Collected data
+ + + +

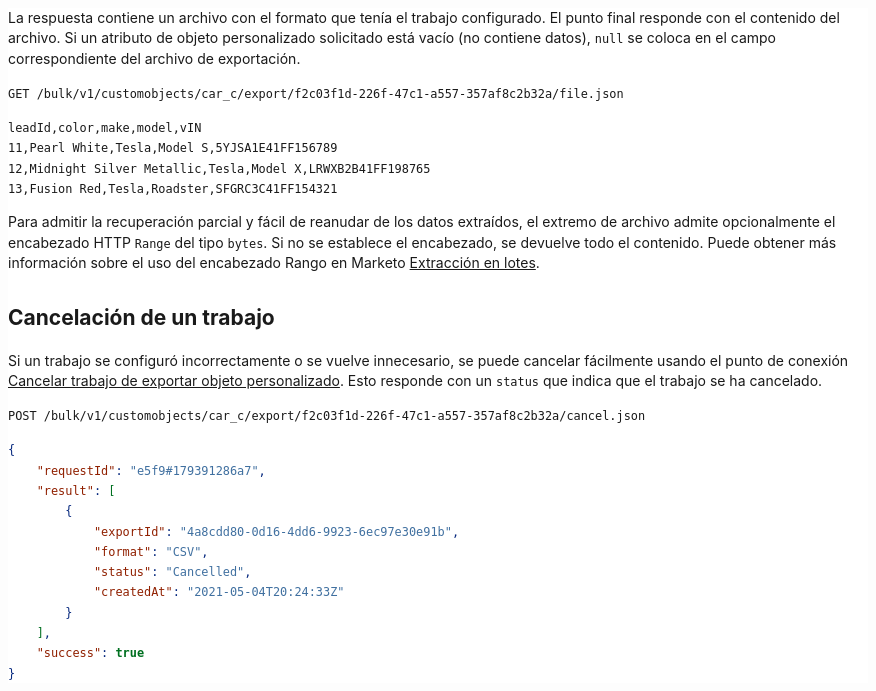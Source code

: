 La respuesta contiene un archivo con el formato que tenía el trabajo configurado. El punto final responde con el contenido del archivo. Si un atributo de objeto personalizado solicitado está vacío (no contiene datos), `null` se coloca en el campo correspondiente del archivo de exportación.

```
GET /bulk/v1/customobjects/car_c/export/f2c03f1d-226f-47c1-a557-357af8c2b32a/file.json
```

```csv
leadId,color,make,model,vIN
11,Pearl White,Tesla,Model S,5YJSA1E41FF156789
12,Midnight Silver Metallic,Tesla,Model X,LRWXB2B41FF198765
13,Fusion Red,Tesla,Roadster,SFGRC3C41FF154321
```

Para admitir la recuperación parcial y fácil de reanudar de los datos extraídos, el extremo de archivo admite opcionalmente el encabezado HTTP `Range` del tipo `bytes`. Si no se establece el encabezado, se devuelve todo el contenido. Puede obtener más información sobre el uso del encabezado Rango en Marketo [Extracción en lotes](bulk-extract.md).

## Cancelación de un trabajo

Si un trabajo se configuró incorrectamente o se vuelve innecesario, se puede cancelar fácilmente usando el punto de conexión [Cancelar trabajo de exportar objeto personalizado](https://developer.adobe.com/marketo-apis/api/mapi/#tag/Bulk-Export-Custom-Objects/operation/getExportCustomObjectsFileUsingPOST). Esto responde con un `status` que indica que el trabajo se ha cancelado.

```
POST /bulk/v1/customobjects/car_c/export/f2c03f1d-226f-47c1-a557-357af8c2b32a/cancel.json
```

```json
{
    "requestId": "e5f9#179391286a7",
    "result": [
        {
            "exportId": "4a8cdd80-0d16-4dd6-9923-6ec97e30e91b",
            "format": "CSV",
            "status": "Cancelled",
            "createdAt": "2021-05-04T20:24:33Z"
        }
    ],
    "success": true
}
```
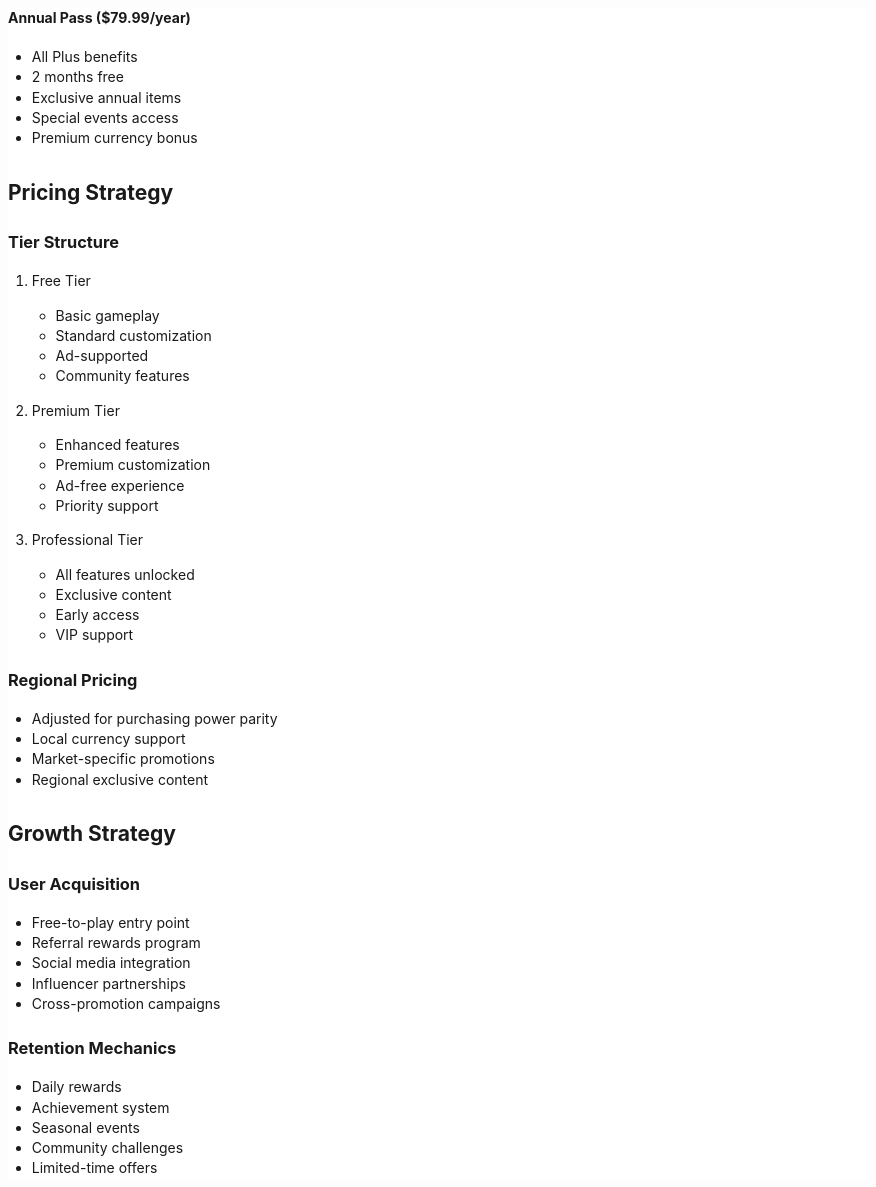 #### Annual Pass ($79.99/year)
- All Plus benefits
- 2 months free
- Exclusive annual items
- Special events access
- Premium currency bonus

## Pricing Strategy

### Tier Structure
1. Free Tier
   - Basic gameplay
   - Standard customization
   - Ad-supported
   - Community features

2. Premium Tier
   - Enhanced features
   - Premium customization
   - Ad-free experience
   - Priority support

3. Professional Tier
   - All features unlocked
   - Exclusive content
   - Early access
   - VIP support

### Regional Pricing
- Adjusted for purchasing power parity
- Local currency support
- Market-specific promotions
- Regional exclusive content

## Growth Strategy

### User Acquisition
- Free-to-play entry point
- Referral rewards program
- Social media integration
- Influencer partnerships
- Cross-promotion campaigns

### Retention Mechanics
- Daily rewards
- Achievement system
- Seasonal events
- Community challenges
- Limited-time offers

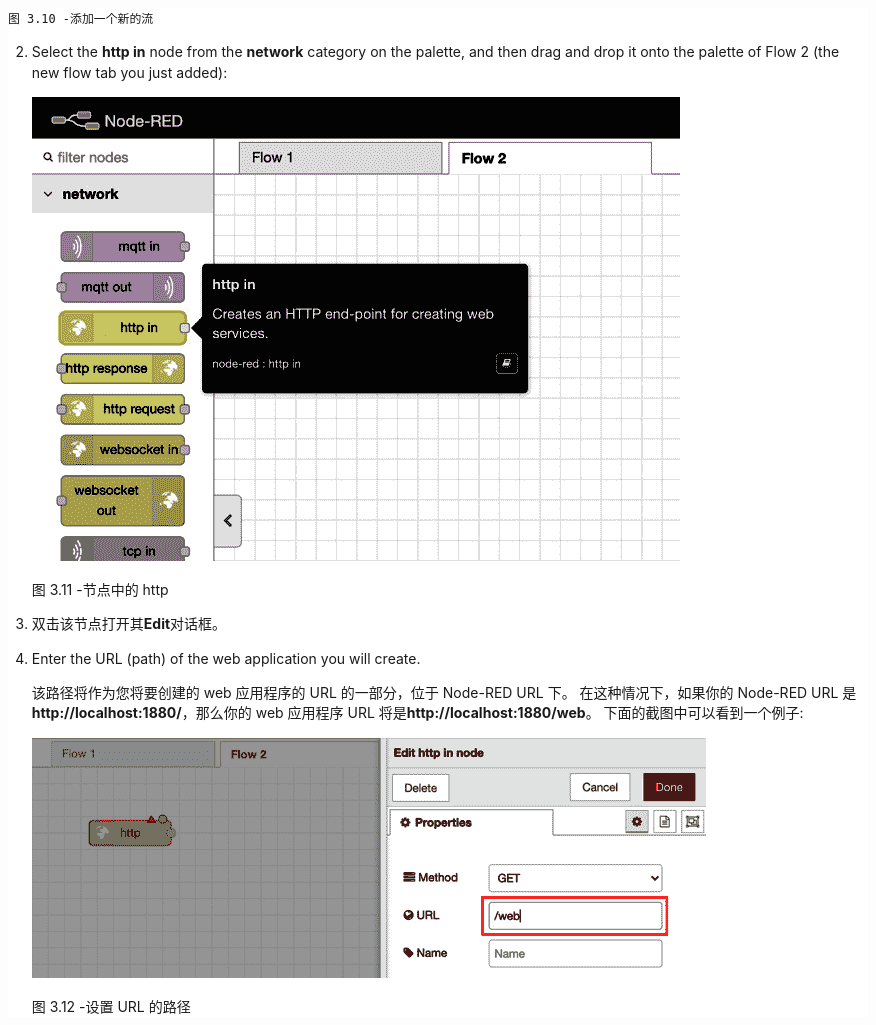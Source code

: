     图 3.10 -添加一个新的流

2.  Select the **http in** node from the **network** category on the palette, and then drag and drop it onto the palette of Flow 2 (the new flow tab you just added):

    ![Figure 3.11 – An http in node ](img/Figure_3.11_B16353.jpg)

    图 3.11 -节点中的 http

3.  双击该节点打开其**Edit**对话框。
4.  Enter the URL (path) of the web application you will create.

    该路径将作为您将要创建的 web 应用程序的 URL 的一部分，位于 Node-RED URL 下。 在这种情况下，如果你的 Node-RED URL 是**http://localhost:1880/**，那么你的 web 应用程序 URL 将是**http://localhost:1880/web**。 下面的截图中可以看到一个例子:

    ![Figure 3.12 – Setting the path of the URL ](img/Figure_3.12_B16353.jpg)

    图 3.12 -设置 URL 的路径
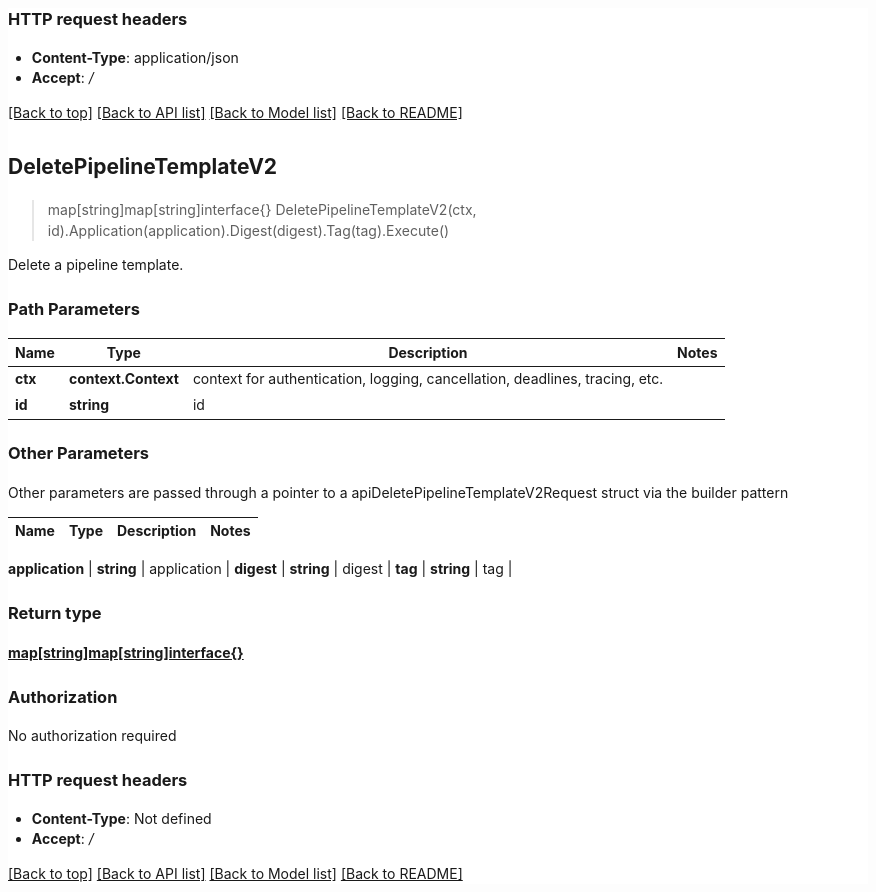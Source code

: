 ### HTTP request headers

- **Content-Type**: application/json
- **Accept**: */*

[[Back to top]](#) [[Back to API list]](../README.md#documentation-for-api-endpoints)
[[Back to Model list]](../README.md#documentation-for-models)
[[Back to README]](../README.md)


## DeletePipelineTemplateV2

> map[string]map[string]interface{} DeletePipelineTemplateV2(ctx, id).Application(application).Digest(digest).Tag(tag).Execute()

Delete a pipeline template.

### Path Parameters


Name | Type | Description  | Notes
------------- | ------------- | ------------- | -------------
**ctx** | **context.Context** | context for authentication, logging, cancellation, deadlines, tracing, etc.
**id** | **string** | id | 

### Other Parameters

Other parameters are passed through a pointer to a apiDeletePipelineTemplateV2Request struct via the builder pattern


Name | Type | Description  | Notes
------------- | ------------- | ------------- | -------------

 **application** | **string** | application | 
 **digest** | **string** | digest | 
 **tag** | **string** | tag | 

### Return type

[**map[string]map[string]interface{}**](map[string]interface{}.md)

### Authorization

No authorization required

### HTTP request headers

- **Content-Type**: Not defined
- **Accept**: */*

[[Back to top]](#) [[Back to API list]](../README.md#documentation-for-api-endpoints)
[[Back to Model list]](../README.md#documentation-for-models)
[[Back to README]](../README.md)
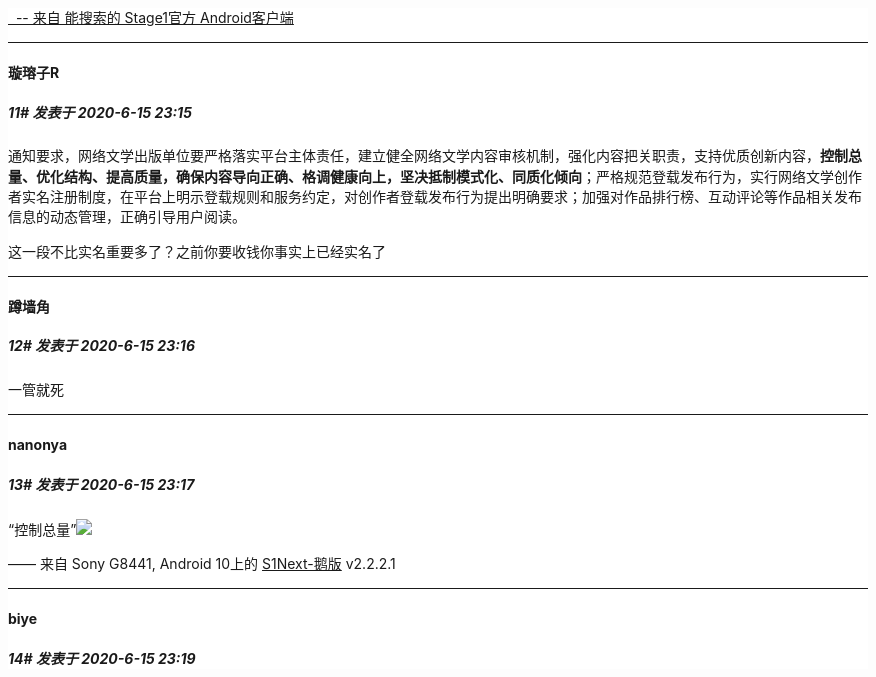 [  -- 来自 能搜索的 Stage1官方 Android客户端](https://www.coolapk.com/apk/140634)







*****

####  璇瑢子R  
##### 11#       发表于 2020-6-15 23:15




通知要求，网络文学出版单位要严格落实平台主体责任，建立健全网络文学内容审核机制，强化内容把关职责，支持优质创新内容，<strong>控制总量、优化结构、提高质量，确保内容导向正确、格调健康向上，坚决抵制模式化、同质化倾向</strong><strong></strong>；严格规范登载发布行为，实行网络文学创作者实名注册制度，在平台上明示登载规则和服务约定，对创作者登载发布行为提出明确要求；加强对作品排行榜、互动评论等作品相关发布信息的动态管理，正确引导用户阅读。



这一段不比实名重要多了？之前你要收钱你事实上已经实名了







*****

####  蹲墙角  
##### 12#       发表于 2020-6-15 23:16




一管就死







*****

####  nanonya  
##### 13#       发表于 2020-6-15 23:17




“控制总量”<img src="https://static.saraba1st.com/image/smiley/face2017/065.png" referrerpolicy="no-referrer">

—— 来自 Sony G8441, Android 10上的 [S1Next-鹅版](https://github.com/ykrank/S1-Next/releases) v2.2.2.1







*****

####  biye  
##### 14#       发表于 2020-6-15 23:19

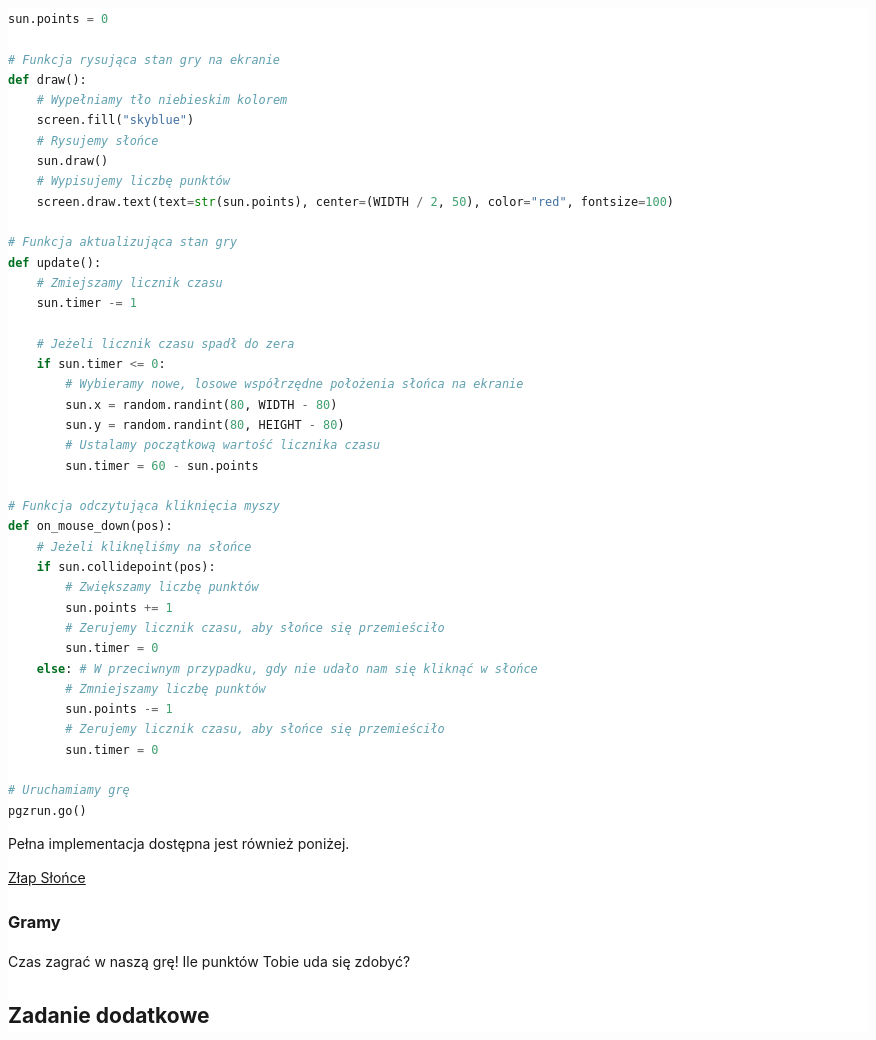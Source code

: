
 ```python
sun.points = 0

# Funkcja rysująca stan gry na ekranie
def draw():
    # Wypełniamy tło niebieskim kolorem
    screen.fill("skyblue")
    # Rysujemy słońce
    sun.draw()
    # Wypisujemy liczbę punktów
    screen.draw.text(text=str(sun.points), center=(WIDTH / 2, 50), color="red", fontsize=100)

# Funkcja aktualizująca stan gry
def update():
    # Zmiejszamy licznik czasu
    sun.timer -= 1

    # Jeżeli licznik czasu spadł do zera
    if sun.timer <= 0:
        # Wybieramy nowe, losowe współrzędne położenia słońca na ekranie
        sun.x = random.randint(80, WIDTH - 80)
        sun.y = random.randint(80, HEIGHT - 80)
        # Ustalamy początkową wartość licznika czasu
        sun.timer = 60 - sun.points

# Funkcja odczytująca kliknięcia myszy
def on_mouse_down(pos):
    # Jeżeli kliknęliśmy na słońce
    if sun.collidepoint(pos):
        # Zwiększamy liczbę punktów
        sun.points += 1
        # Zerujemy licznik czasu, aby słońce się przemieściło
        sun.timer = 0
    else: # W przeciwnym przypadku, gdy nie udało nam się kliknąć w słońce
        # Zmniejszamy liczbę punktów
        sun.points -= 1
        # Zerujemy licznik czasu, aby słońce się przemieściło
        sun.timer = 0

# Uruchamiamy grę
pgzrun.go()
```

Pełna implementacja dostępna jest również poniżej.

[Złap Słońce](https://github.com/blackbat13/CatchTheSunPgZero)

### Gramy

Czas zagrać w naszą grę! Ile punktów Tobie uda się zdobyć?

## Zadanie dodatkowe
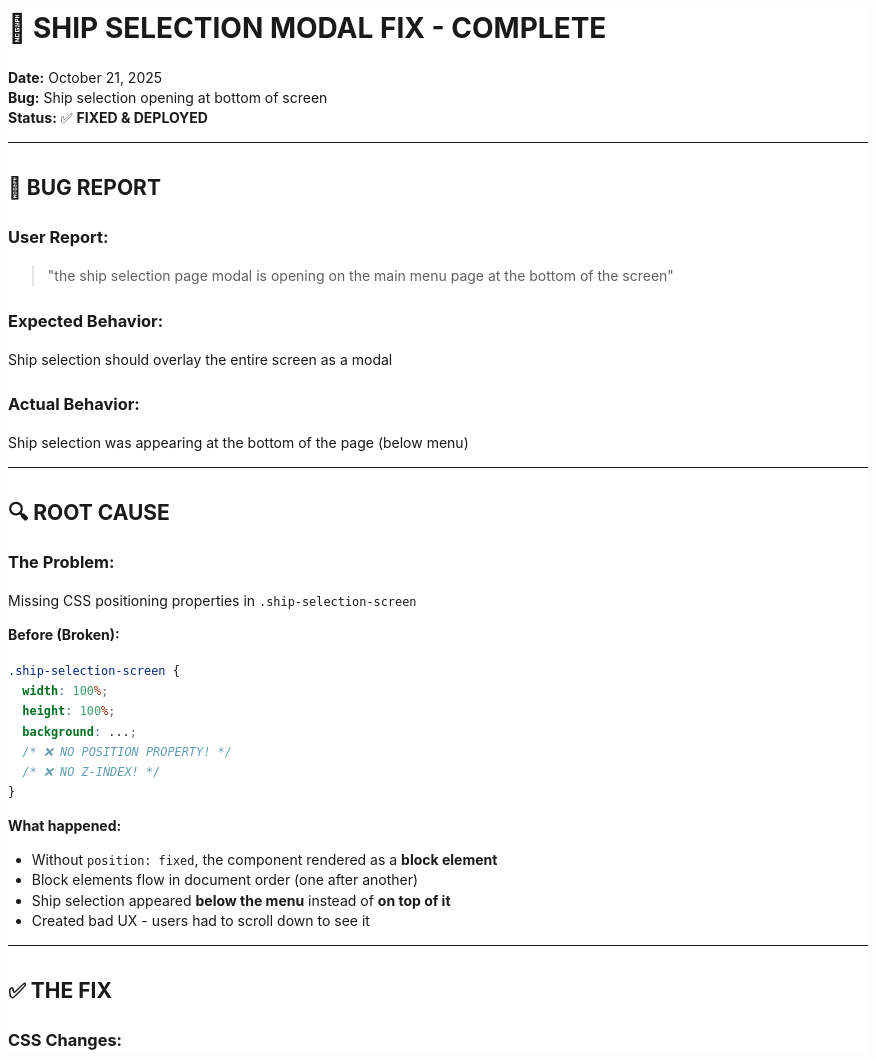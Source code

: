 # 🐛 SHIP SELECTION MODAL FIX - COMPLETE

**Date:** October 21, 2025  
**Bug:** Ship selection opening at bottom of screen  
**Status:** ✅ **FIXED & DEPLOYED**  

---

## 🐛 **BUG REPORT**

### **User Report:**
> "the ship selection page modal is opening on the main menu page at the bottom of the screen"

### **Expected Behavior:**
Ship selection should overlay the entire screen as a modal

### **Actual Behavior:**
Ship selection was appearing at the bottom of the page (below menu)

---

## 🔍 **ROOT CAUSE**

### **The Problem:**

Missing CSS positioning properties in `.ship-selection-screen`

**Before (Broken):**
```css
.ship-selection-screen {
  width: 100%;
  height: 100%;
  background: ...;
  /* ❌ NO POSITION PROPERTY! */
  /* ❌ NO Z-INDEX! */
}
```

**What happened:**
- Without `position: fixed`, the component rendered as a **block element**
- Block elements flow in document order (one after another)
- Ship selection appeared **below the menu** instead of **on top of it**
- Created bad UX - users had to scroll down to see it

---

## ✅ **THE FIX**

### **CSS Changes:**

+ + + +

Requirement:
For this exercise, write out exactly the lines from the one with "[Złap Słońce](https://github" through the last line of the records, inclusive, and leave each picture out.

Written solution:
[Złap Słońce](https://github.com/blackbat13/CatchTheSunPgZero)

### Gramy

Czas zagrać w naszą grę! Ile punktów Tobie uda się zdobyć?

## Zadanie dodatkowe
Source code

: # 🐛 SHIP SELECTION MODAL FIX - COMPLETE

**Date:** October 21, 2025  
**Bug:** Ship selection opening at bottom of screen  
**Status:** ✅ **FIXED & DEPLOYED**  

---

## 🐛 **BUG REPORT**

### **User Report:**
> "the ship selection page modal is opening on the main menu page at the bottom of the screen"

### **Expected Behavior:**
Ship selection should overlay the entire screen as a modal

### **Actual Behavior:**
Ship selection was appearing at the bottom of the page (below menu)

---

## 🔍 **ROOT CAUSE**

### **The Problem:**

Missing CSS positioning properties in `.ship-selection-screen`

**Before (Broken):**
```css
.ship-selection-screen {
  width: 100%;
  height: 100%;
  background: ...;
  /* ❌ NO POSITION PROPERTY! */
  /* ❌ NO Z-INDEX! */
}
```

**What happened:**
- Without `position: fixed`, the component rendered as a **block element**
- Block elements flow in document order (one after another)
- Ship selection appeared **below the menu** instead of **on top of it**
- Created bad UX - users had to scroll down to see it

---

## ✅ **THE FIX**

### **CSS Changes:**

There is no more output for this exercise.